§ **AIM OF THE TASK**:
Nothing but an exact reprint of the records is to be returned.

** DATA TO PROCESS follows **

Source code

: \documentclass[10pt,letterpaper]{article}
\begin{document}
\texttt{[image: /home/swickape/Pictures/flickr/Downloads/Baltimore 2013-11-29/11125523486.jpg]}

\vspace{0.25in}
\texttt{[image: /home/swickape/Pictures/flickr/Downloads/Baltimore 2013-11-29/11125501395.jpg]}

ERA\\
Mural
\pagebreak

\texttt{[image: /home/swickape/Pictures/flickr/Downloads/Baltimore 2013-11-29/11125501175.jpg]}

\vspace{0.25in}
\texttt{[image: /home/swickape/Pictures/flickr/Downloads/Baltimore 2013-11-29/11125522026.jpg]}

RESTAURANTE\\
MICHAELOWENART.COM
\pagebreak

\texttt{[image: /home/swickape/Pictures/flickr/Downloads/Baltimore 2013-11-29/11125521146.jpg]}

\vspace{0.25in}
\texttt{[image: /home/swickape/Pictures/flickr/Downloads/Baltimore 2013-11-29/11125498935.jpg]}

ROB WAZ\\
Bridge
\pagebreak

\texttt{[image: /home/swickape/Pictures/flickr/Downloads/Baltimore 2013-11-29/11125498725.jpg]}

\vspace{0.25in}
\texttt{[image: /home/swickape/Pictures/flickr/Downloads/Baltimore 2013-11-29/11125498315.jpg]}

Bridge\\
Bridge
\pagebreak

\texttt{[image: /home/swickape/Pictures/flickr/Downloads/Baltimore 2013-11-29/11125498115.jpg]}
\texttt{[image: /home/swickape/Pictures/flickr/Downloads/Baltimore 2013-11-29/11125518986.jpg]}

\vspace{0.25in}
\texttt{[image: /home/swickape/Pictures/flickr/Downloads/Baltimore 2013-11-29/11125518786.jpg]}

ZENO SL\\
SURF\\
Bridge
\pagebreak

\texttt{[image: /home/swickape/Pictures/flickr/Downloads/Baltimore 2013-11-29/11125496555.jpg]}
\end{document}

** End of DATA TO PROCESS **

§ **SOLUTION TO THE PROBLEM**:
Source code

: \documentclass[10pt,letterpaper]{article}
\begin{document}
\texttt{[image: /home/swickape/Pictures/flickr/Downloads/Baltimore 2013-11-29/11125523486.jpg]}

\vspace{0.25in}
\texttt{[image: /home/swickape/Pictures/flickr/Downloads/Baltimore 2013-11-29/11125501395.jpg]}

ERA\\
Mural
\pagebreak

\texttt{[image: /home/swickape/Pictures/flickr/Downloads/Baltimore 2013-11-29/11125501175.jpg]}

\vspace{0.25in}
\texttt{[image: /home/swickape/Pictures/flickr/Downloads/Baltimore 2013-11-29/11125522026.jpg]}

RESTAURANTE\\
MICHAELOWENART.COM
\pagebreak

\texttt{[image: /home/swickape/Pictures/flickr/Downloads/Baltimore 2013-11-29/11125521146.jpg]}

\vspace{0.25in}
\texttt{[image: /home/swickape/Pictures/flickr/Downloads/Baltimore 2013-11-29/11125498935.jpg]}

ROB WAZ\\
Bridge
\pagebreak

\texttt{[image: /home/swickape/Pictures/flickr/Downloads/Baltimore 2013-11-29/11125498725.jpg]}

\vspace{0.25in}
\texttt{[image: /home/swickape/Pictures/flickr/Downloads/Baltimore 2013-11-29/11125498315.jpg]}

Bridge\\
Bridge
\pagebreak

\texttt{[image: /home/swickape/Pictures/flickr/Downloads/Baltimore 2013-11-29/11125498115.jpg]}
\texttt{[image: /home/swickape/Pictures/flickr/Downloads/Baltimore 2013-11-29/11125518986.jpg]}

\vspace{0.25in}
\texttt{[image: /home/swickape/Pictures/flickr/Downloads/Baltimore 2013-11-29/11125518786.jpg]}

ZENO SL\\
SURF\\
Bridge
\pagebreak

\texttt{[image: /home/swickape/Pictures/flickr/Downloads/Baltimore 2013-11-29/11125496555.jpg]}
\end{document}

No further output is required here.